Now these junk bonds are named such because they carry high risk of default. Soon enough, the investing public was caught up in this wave of buying in the belief that there’s no way for the stock market to go but up. As the years went by, the US Securities and Exchange Commission started to pay closer attention to these company dealings to sniff out any shady deals. Right around the same time, the Fed was also making monetary policy adjustments in order to keep inflation in check.
The market reaction to this was slightly negative but it wasn’t long before investors looked into other means to protect their profits. This was when portfolio insurance became popular, as this offered a hedging strategy using stock indices to shield holdings from declines in share prices. As interest rates continued to rise as an effect of Fed strategy, more institutional money managers bought portfolio insurance so the market was getting extremely flooded with potential tripwires leading up to the actual crash.
On October 15, Iran had a strike on the American-owned supertanker Sungari, which was near Kuwait’s main oil port. The following day, Iran hit another US-owned ship MV Sea Isle City, bringing geopolitical conflict to the table. UK stock markets were closed on October 16 due to the Great Storm of 1987, which was spurred by a violent tropical cyclone that damaged the Greater London Area.
In addition to this, the SEC was in the middle of investigating and acting upon insider trading, which partly led to the market boom earlier in the 80s. This barrage of investigations was also enough to rattle investors so they were quick to hit the panic button when prices fell, which explains the prevailing market psychology then.
Because of all these global forces, markets opened significantly lower in Monday’s Asian trading session. To make matters worse, markets in other economies were also at the same point in their bull market so a reversal seemed inevitable.

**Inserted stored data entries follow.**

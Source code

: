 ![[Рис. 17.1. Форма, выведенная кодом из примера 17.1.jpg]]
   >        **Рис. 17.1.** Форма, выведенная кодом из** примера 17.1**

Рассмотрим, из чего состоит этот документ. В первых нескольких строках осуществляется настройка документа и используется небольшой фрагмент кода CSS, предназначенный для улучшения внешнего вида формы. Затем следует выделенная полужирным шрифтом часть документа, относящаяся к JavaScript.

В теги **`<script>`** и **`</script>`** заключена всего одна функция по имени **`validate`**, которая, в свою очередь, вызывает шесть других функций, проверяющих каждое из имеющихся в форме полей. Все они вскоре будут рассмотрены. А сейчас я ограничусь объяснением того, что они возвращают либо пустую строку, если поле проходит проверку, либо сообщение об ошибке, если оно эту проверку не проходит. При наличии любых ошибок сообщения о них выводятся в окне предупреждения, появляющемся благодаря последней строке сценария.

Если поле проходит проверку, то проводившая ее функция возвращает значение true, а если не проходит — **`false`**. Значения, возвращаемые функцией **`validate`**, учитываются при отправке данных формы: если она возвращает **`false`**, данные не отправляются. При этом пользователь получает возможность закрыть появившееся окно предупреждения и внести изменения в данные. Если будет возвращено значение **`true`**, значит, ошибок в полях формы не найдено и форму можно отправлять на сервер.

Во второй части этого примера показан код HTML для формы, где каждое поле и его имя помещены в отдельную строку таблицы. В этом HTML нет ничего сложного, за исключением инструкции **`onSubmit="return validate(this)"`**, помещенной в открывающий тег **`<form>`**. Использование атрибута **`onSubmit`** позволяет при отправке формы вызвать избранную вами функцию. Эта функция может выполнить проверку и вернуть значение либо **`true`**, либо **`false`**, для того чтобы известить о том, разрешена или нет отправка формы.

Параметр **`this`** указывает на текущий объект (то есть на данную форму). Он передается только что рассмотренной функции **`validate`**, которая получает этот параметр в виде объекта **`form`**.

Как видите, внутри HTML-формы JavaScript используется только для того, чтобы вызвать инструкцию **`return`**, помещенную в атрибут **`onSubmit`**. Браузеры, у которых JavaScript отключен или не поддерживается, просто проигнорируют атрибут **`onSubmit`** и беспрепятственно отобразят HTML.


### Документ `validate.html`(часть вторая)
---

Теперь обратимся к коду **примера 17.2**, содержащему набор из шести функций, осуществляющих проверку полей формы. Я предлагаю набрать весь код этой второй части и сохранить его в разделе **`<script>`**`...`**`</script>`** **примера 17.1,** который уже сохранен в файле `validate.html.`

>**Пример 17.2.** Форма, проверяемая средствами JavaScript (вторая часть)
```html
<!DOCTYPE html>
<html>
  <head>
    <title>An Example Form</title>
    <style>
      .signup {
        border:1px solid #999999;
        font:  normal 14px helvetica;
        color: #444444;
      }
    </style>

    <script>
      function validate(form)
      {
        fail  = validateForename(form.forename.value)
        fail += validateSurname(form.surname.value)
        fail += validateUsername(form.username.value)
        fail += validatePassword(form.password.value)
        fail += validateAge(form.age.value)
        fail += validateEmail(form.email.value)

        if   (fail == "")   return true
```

Analysts have noted that the very crash itself was spurred by program trading in which computers sell stocks aggressively and quickly based on market signals or external inputs – something that has also been largely blamed for more recent flash crash events. In particular, these programs were made to automatically liquidate holdings when certain levels were hit so this mass liquidation of positions seemed unstoppable then.
With volume significantly weaker than usual and a number of risk-off factors in place, these trading programs likely triggered several short orders that were caught on by other traders and programs, thereby exacerbating the decline that day. It was because of this event that regulators decided to put “circuit breakers” in place to halt trading in the event of a significantly sharp crash, preventing it from erasing more market value within the day.
Unfortunately, in 1987 there were no such measures in place yet so the market tumble didn’t just last for the week but carried on until the end of the month. By the end of October, the Hong Kong stock market was down 45.5%, the Australian market closed 41.8% lower, the UK market was down 26.45%, the US market ended 22.68% down, and Canada’s market shed 22.5%.
Still, this paled in comparison to New Zealand’s market, which fell 60% from its peak that year. This was worsened by high interest rates that were in place then, especially since the Reserve Bank of New Zealand stubbornly refused to ease monetary policy in reaction to the market crisis. Central banks in other countries such as Germany, Japan and the US quickly made adjustments to liquidity in order to prevent a full-blown recession.
These days, the markets may not be immune from flash crashes, such as the one we recently saw involving the British pound. Even with circuit breakers in place, a combination of adverse market factors and trading psychology, as well as trading algorithms, could lead to sharp declines.
In contrast to previous crashes, though, the market reaction is no longer as prolonged as it used to be. The sharp drop in the British pound, although large, was confined mostly to the trading session instead of carrying for an entire day or week. For one, the quick circulation of information over the internet might enable traders to identify the causes whether the crash is likely to last or not.